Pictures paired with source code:
::::

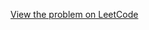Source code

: [View the problem on LeetCode](https://leetcode.com/problems/count-negative-numbers-in-a-sorted-matrix/)

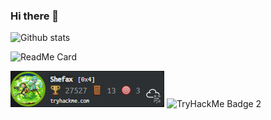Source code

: ### Hi there 👋

![Github stats](https://github-readme-stats.vercel.app/api?username=hgirard78)

![ReadMe Card](https://github-readme-stats.vercel.app/api/pin/?username=hgirard78&repo=AFIT)

![TryHackMe Badge](Shefax.png "THM")
![TryHackMe Badge 2](https://tryhackme-badges.s3.amazonaws.com/Shefax.png "THM")


<!--
**hgirard78/hgirard78** is a ✨ _special_ ✨ repository because its `README.md` (this file) appears on your GitHub profile.

Here are some ideas to get you started:

- 🔭 I’m currently working on ...
- 🌱 I’m currently learning ...
- 👯 I’m looking to collaborate on ...
- 🤔 I’m looking for help with ...
- 💬 Ask me about ...
- 📫 How to reach me: ...
- 😄 Pronouns: ...
- ⚡ Fun fact: ...
-->
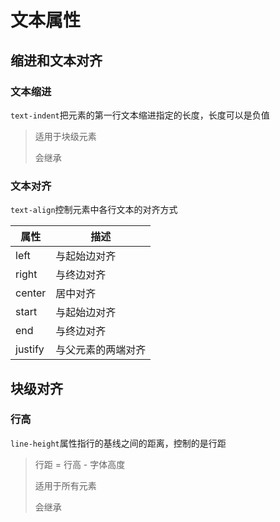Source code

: # 文本属性

## 缩进和文本对齐

### 文本缩进

`text-indent`把元素的第一行文本缩进指定的长度，长度可以是负值

> 适用于块级元素
>
> 会继承

### 文本对齐

`text-align`控制元素中各行文本的对齐方式

| 属性    | 描述               |
| ------- | ------------------ |
| left    | 与起始边对齐       |
| right   | 与终边对齐         |
| center  | 居中对齐           |
| start   | 与起始边对齐       |
| end     | 与终边对齐         |
| justify | 与父元素的两端对齐 |

## 块级对齐

### 行高

`line-height`属性指行的基线之间的距离，控制的是行距

> 行距 = 行高 - 字体高度
>
> 适用于所有元素
>
> 会继承
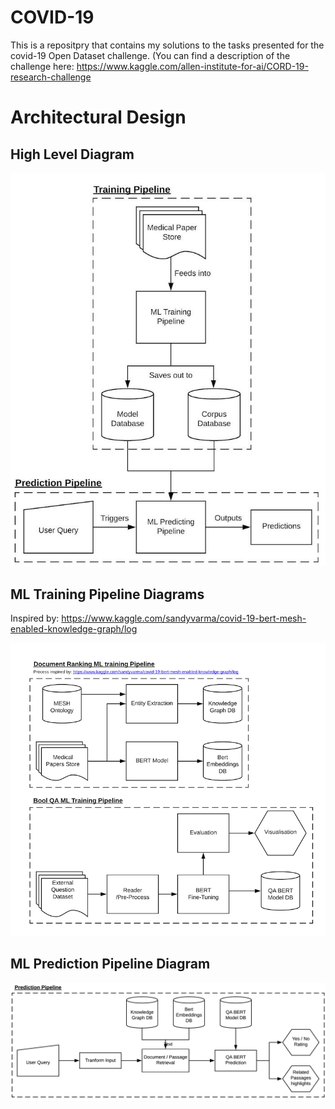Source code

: # COVID-19
This is a repositpry that contains my solutions to the tasks presented for the covid-19 Open Dataset challenge. (You can find a description of the challenge here: https://www.kaggle.com/allen-institute-for-ai/CORD-19-research-challenge


# Architectural Design

## High Level Diagram

![](read_me_resources/c-19_tf_high_level.jpg)


## ML Training Pipeline Diagrams

Inspired by: https://www.kaggle.com/sandyvarma/covid-19-bert-mesh-enabled-knowledge-graph/log

![](read_me_resources/c-19_tf_training_pipeline.png)

## ML Prediction Pipeline Diagram

![](read_me_resources/c-19_tf_pred_pipeline.png)


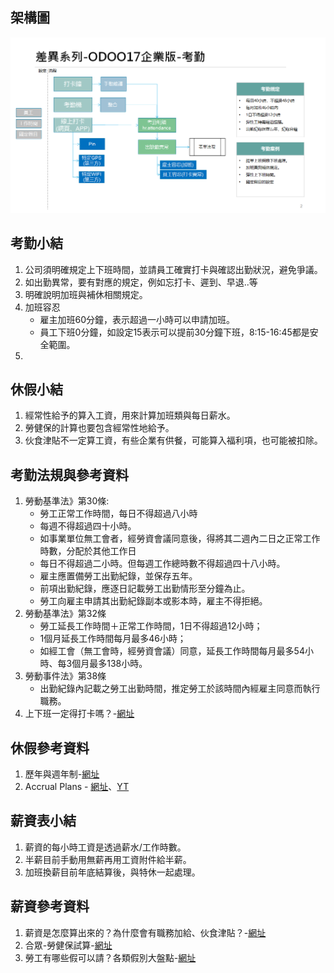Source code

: ## 架構圖
![Alt text](https://github.com/ksharry/2024-ODOO17-Enterprise-Plan/blob/main/pic/F172401.png?raw=true)

## 考勤小結
1. 公司須明確規定上下班時間，並請員工確實打卡與確認出勤狀況，避免爭議。
2. 如出勤異常，要有對應的規定，例如忘打卡、遲到、早退..等
3. 明確說明加班與補休相關規定。
4. 加班容忍
   + 雇主加班60分鐘，表示超過一小時可以申請加班。
   + 員工下班0分鐘，如設定15表示可以提前30分鐘下班，8:15-16:45都是安全範圍。
5. 

## 休假小結
1. 經常性給予的算入工資，用來計算加班類與每日薪水。
2. 勞健保的計算也要包含經常性地給予。
3. 伙食津貼不一定算工資，有些企業有供餐，可能算入福利項，也可能被扣除。

## 考勤法規與參考資料
1. 勞動基準法》第30條:
   + 勞工正常工作時間，每日不得超過八小時
   + 每週不得超過四十小時。
   + 如事業單位無工會者，經勞資會議同意後，得將其二週內二日之正常工作時數，分配於其他工作日
   + 每日不得超過二小時。但每週工作總時數不得超過四十八小時。
   + 雇主應置備勞工出勤紀錄，並保存五年。
   + 前項出勤紀錄，應逐日記載勞工出勤情形至分鐘為止。
   + 勞工向雇主申請其出勤紀錄副本或影本時，雇主不得拒絕。
2. 勞動基準法》第32條
   + 勞工延長工作時間＋正常工作時間，1日不得超過12小時；
   + 1個月延長工作時間每月最多46小時；
   + 如經工會（無工會時，經勞資會議）同意，延長工作時間每月最多54小時、每3個月最多138小時。
3. 勞動事件法》第38條
   + 出勤紀錄內記載之勞工出勤時間，推定勞工於該時間內經雇主同意而執行職務。
4. 上下班一定得打卡嗎？-[網址](https://blog.104.com.tw/labor-standards-act-working-time-qa/)

## 休假參考資料
1. 歷年與週年制-[網址](https://www.swingvy.com/blog-tw/calendar-year-to-annual-year)
2. Accrual Plans - [網址](https://www.cybrosys.com/odoo/odoo-books/odoo-book-v15/time-off/accrual-plans/)、[YT](https://www.youtube.com/watch?v=fD5WDLsLl3o)

## 薪資表小結
1. 薪資的每小時工資是透過薪水/工作時數。
4. 半薪目前手動用無薪再用工資附件給半薪。
5. 加班換薪目前年底結算後，與特休一起處理。

## 薪資參考資料
1. 薪資是怎麼算出來的？為什麼會有職務加給、伙食津貼？-[網址](https://vip.104.com.tw/preLogin/recruiterForum/post/81007)
2. 合眾-勞健保試算-[網址](https://hztax.com.tw/tool/NHI.php)
3. 勞工有哪些假可以請？各類假別大盤點-[網址](https://vip.104.com.tw/preLogin/recruiterForum/post/59163)
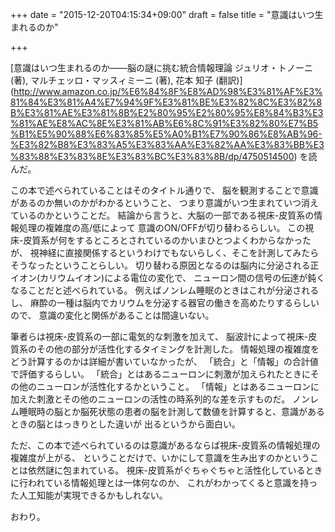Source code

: +++
date = "2015-12-20T04:15:34+09:00"
draft = false
title = "意識はいつ生まれるのか"

+++

[意識はいつ生まれるのか――脳の謎に挑む統合情報理論
ジュリオ・トノーニ (著), マルチェッロ・マッスィミーニ (著), 花本 知子 (翻訳)]
(http://www.amazon.co.jp/%E6%84%8F%E8%AD%98%E3%81%AF%E3%81%84%E3%81%A4%E7%94%9F%E3%81%BE%E3%82%8C%E3%82%8B%E3%81%AE%E3%81%8B%E2%80%95%E2%80%95%E8%84%B3%E3%81%AE%E8%AC%8E%E3%81%AB%E6%8C%91%E3%82%80%E7%B5%B1%E5%90%88%E6%83%85%E5%A0%B1%E7%90%86%E8%AB%96-%E3%82%B8%E3%83%A5%E3%83%AA%E3%82%AA%E3%83%BB%E3%83%88%E3%83%8E%E3%83%BC%E3%83%8B/dp/4750514500)
を読んだ。

この本で述べられていることはそのタイトル通りで、
脳を観測することで意識があるのか無いのかがわかるということ、
つまり意識がいつ生まれていつ消えているのかということだ。
結論から言うと、大脳の一部である視床-皮質系の情報処理の複雑度の高/低によって
意識のON/OFFが切り替わるらしい。
この視床-皮質系が何をするところとされているのかいまひとつよくわからなかったが、
視神経に直接関係するというわけでもないらしく、そこを計測してみたらそうなったということらしい。
切り替わる原因となるのは脳内に分泌される正イオン(カリウムイオン)による電位の変化で、
ニューロン間の信号の伝達が鈍くなることだと述べられている。
例えばノンレム睡眠のときはこれが分泌されるし、
麻酔の一種は脳内でカリウムを分泌する器官の働きを高めたりするらしいので、
意識の変化と関係があることは間違いない。

筆者らは視床-皮質系の一部に電気的な刺激を加えて、
脳波計によって視床-皮質系のその他の部分が活性化するタイミングを計測した。
情報処理の複雑度をどう計算するのかは詳細が書いていなかったが、
「統合」と「情報」の合計値で評価するらしい。
「統合」とはあるニューロンに刺激が加えられたときにその他のニューロンが活性化するかということ。
「情報」とはあるニューロンに加えた刺激とその他のニューロンの活性の時系列的な差を示すものだ。
ノンレム睡眠時の脳とか脳死状態の患者の脳を計測して数値を計算すると、意識があるときの脳とはっきりとした違いが
出るというから面白い。

ただ、この本で述べられているのは意識があるならば視床-皮質系の情報処理の複雑度が上がる、
ということだけで、いかにして意識を生み出すのかということは依然謎に包まれている。
視床-皮質系がぐちゃぐちゃと活性化しているときに行われている情報処理とは一体何なのか、
これがわかってくると意識を持った人工知能が実現できるかもしれない。

おわり。

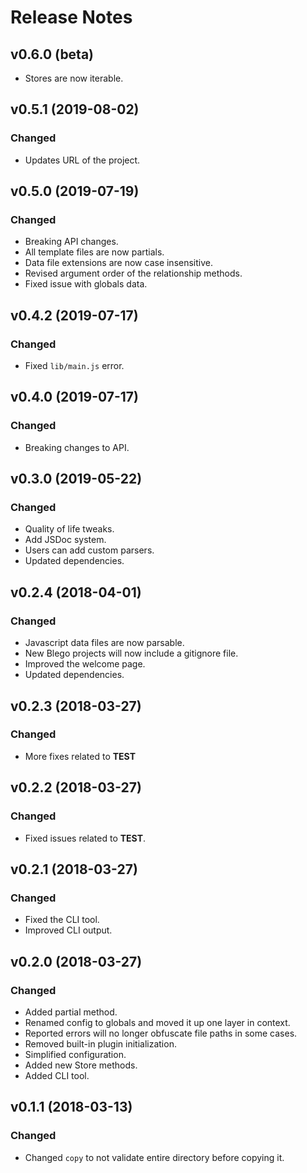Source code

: # Release Notes

## v0.6.0 (beta)
- Stores are now iterable.

## v0.5.1 (2019-08-02)

### Changed
- Updates URL of the project.

## v0.5.0 (2019-07-19)

### Changed
- Breaking API changes.
- All template files are now partials.
- Data file extensions are now case insensitive.
- Revised argument order of the relationship methods.
- Fixed issue with globals data.

## v0.4.2 (2019-07-17)

### Changed
- Fixed `lib/main.js` error.

## v0.4.0 (2019-07-17)

### Changed
- Breaking changes to API.

## v0.3.0 (2019-05-22)

### Changed
- Quality of life tweaks.
- Add JSDoc system.
- Users can add custom parsers.
- Updated dependencies.

## v0.2.4 (2018-04-01)

### Changed
- Javascript data files are now parsable.
- New Blego projects will now include a gitignore file.
- Improved the welcome page.
- Updated dependencies.

## v0.2.3 (2018-03-27)

### Changed
- More fixes related to __TEST__

## v0.2.2 (2018-03-27)

### Changed
- Fixed issues related to __TEST__.

## v0.2.1 (2018-03-27)

### Changed
- Fixed the CLI tool.
- Improved CLI output.

## v0.2.0 (2018-03-27)

### Changed
- Added partial method.
- Renamed config to globals and moved it up one layer in context.
- Reported errors will no longer obfuscate file paths in some cases.
- Removed built-in plugin initialization.
- Simplified configuration.
- Added new Store methods.
- Added CLI tool.

## v0.1.1 (2018-03-13)

### Changed
- Changed `copy` to not validate entire directory before copying it.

::::

| What the task requires |
Exactly the lines from the one with "- Reported errors" through the final line of the entries are to be returned, both ends included.

| Answer to the exercise |
- Reported errors will no longer obfuscate file paths in some cases.
- Removed built-in plugin initialization.
- Simplified configuration.
- Added new Store methods.
- Added CLI tool.

## v0.1.1 (2018-03-13)

### Changed
- Changed `copy` to not validate entire directory before copying it.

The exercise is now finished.